## DATA FOR ANALYSIS:
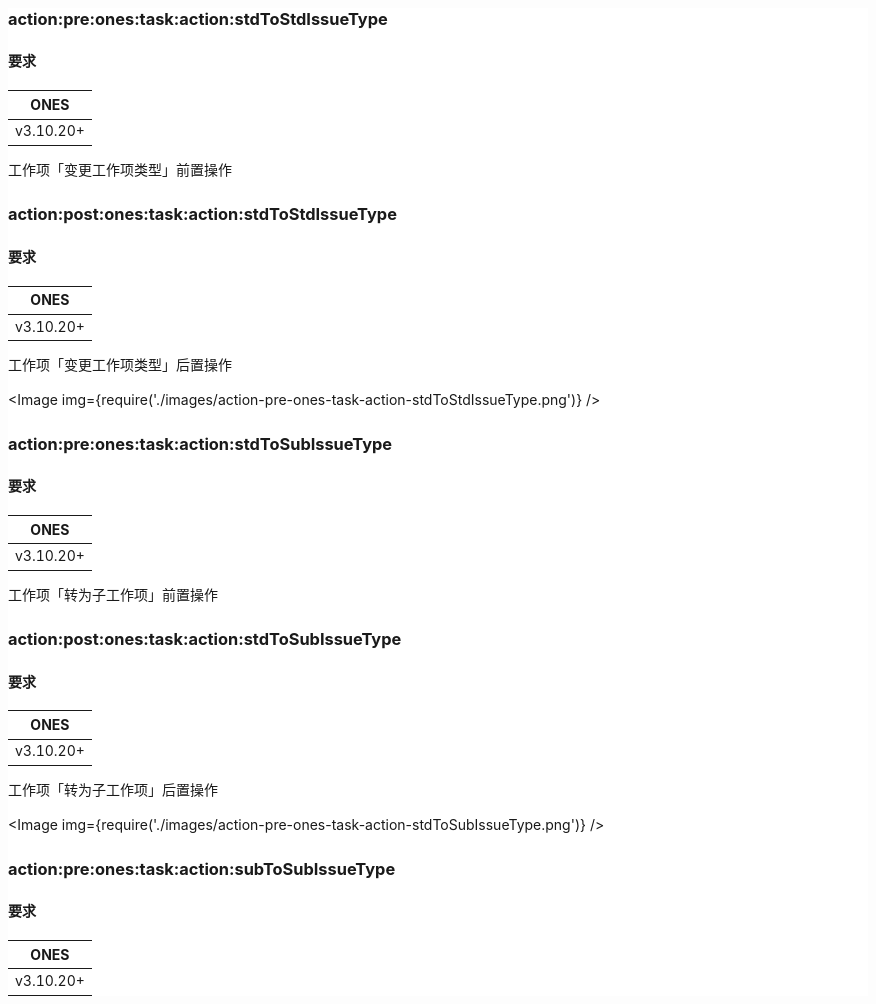 ### action:pre:ones:task:action:stdToStdIssueType

#### 要求

|   ONES    |
| :-------: |
| v3.10.20+ |

工作项「变更工作项类型」前置操作

### action:post:ones:task:action:stdToStdIssueType

#### 要求

|   ONES    |
| :-------: |
| v3.10.20+ |

工作项「变更工作项类型」后置操作

<Image img={require('./images/action-pre-ones-task-action-stdToStdIssueType.png')} />

### action:pre:ones:task:action:stdToSubIssueType

#### 要求

|   ONES    |
| :-------: |
| v3.10.20+ |

工作项「转为子工作项」前置操作

### action:post:ones:task:action:stdToSubIssueType

#### 要求

|   ONES    |
| :-------: |
| v3.10.20+ |

工作项「转为子工作项」后置操作

<Image img={require('./images/action-pre-ones-task-action-stdToSubIssueType.png')} />

### action:pre:ones:task:action:subToSubIssueType

#### 要求

|   ONES    |
| :-------: |
| v3.10.20+ |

## WHAT THE EXERCISE ASKS:
Only a number is expected here: the count of lines in the records above that include the word "Image".

## ANSWER TO THE PROBLEM:
2